What’s the Difference Between CCP, PRP, and OPRP?

Poultry Processing

Most food processing companies currently operate their food safety programs based on Hazard Analysis and Critical Control Points (HACCP). But, for full compliance with the new Food Safety Modernization Act (FSMA), HACCP may not be enough.

Hazard Analysis and Risk-Based Preventive Controls (HARPC) is in many ways an extension of HACCP, but with a slightly different approach. This article reviews a key component of HARPC: the difference between critical control points (CCPs), prerequisite programs (PRPs), and operational prerequisite programs (OPRPs).

Critical Control Points (CCPs)

According to the FDA, a CCP is “a step at which control can be applied and is essential to prevent or eliminate a food safety hazard or reduce it to an acceptable level.”

Examples:

  • A specified heat process, like pasteurization
  • Refrigeration of precooked foods

CCPs are based on the idea of critical limits, which are thresholds used to determine safe and unsafe conditions. They are considered to have “absolute” control over the hazard.

For example, an HACCP team may decide that, for safety, a meat product needs to be heated to a minimum internal temperature of 165° and held there for 15 seconds. As long as these thresholds are met, the product is considered safe. If these thresholds are not met, the product is not considered safe.

Prerequisite Programs (PRPs)

PRPs are “procedures, including Good Manufacturing Practices, that address operational conditions providing the foundation for the HACCP system.” These are general control measures applicable across all areas of food processing and aimed at maintaining a safe and hygienic environment. They do not control specific hazards or steps in the process.

Examples:

  • Supplier control
  • Cleaning and sanitation
  • Personal hygiene
  • Training

Operational Prerequisite Programs (OPRPs)

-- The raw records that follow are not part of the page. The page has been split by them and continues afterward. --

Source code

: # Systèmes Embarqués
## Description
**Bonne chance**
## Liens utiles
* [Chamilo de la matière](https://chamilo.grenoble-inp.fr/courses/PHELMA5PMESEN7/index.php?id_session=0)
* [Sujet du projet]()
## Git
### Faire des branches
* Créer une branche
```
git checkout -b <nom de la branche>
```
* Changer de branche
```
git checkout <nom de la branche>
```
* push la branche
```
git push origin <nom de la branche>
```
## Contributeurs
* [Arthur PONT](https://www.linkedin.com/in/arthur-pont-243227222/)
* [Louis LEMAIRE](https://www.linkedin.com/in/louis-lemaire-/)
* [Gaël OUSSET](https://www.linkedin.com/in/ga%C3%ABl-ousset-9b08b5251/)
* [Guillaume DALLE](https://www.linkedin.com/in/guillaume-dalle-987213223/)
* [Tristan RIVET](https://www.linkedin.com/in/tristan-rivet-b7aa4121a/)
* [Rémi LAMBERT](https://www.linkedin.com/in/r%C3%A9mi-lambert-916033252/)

OPRPs are special types of PRPs. They are also control measures aimed at maintaining a safe and hygienic environment. But, unlike regular PRPs, they do control specific hazards and steps in the process. The main differences between OPRPs and CCPs is that OPRPs aren’t based on critical limits and they don’t have “absolute” control over the hazard. This means that while OPRPs are essential, their failure doesn’t automatically mean a product is unsafe.

Examples:

  • Glass and metal control
  • Specific sanitation procedures to prevent cross-contamination at a certain part of the line

What does all this mean for FSMA compliance?

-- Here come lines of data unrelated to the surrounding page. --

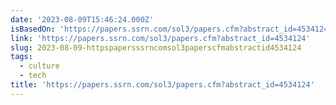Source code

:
 ```yaml
---
date: '2023-08-09T15:46:24.000Z'
isBasedOn: 'https://papers.ssrn.com/sol3/papers.cfm?abstract_id=4534124'
link: 'https://papers.ssrn.com/sol3/papers.cfm?abstract_id=4534124'
slug: 2023-08-09-httpspapersssrncomsol3paperscfmabstractid4534124
tags:
  - culture
  - tech
title: 'https://papers.ssrn.com/sol3/papers.cfm?abstract_id=4534124'
---
```


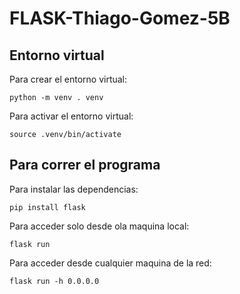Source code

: # FLASK-Thiago-Gomez-5B

## Entorno virtual

Para crear el entorno virtual:
```
python -m venv . venv
```
Para activar el entorno virtual:
```
source .venv/bin/activate
```
## Para correr el programa
Para instalar las dependencias:
```
pip install flask
```
Para acceder solo desde ola maquina local:
```
flask run
```
Para acceder desde cualquier maquina de la red:
```
flask run -h 0.0.0.0
```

The main impact of FSMA for CCPs and PRPs is that now, rather than being considered two distinct things, they are lumped together under the category of preventive controls (PCs). PRPs are now treated as equivalent to CCPs, which means they are subject to the same standards for implementation, monitoring, and documentation. As most food processing companies already follow strict food safety plans, the major shift will be adhering to the new record-keeping requirement.